→ PROBLEM TO SOLVE
How many lines in the material below include the word "January"? Give only the number.

→ DATA SHOWN
____

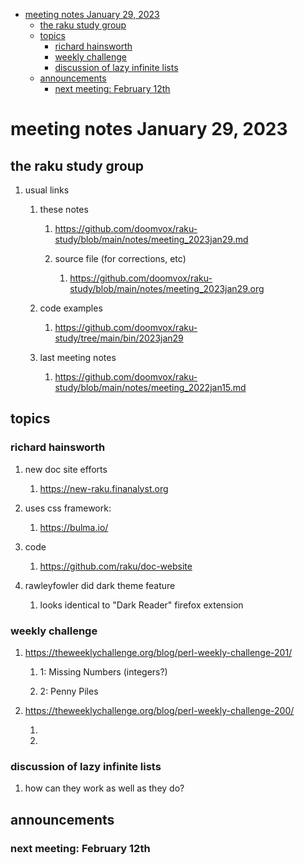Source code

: - [meeting notes January 29, 2023](#orgfb572e9)
  - [the raku study group](#org8186806)
  - [topics](#orgdaea013)
    - [richard hainsworth](#org847c439)
    - [weekly challenge](#org8b8ead8)
    - [discussion of lazy infinite lists](#org89bb8e9)
  - [announcements](#orgb58b15e)
    - [next meeting: February 12th](#orgc7cfd77)


<a id="orgfb572e9"></a>

# meeting notes January 29, 2023


<a id="org8186806"></a>

## the raku study group

1.  usual links

    1.  these notes
    
        1.  <https://github.com/doomvox/raku-study/blob/main/notes/meeting_2023jan29.md>
        
        2.  source file (for corrections, etc)
        
            1.  <https://github.com/doomvox/raku-study/blob/main/notes/meeting_2023jan29.org>
    
    2.  code examples
    
        1.  <https://github.com/doomvox/raku-study/tree/main/bin/2023jan29>
    
    3.  last meeting notes
    
        1.  <https://github.com/doomvox/raku-study/blob/main/notes/meeting_2022jan15.md>


<a id="orgdaea013"></a>

## topics


<a id="org847c439"></a>

### richard hainsworth

1.  new doc site efforts

    1.  <https://new-raku.finanalyst.org>

2.  uses css framework:

    1.  <https://bulma.io/>

3.  code

    1.  <https://github.com/raku/doc-website>

4.  rawleyfowler did dark theme feature

    1.  looks identical to "Dark Reader" firefox extension


<a id="org8b8ead8"></a>

### weekly challenge

1.  <https://theweeklychallenge.org/blog/perl-weekly-challenge-201/>

    1.  1: Missing Numbers (integers?)
    
    2.  2: Penny Piles

2.  <https://theweeklychallenge.org/blog/perl-weekly-challenge-200/>

    1.  
    
    2.  


<a id="org89bb8e9"></a>

### discussion of lazy infinite lists

1.  how can they work as well as they do?


<a id="orgb58b15e"></a>

## announcements


<a id="orgc7cfd77"></a>

### next meeting: February 12th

____

→ ANSWER FOR THIS EXERCISE
2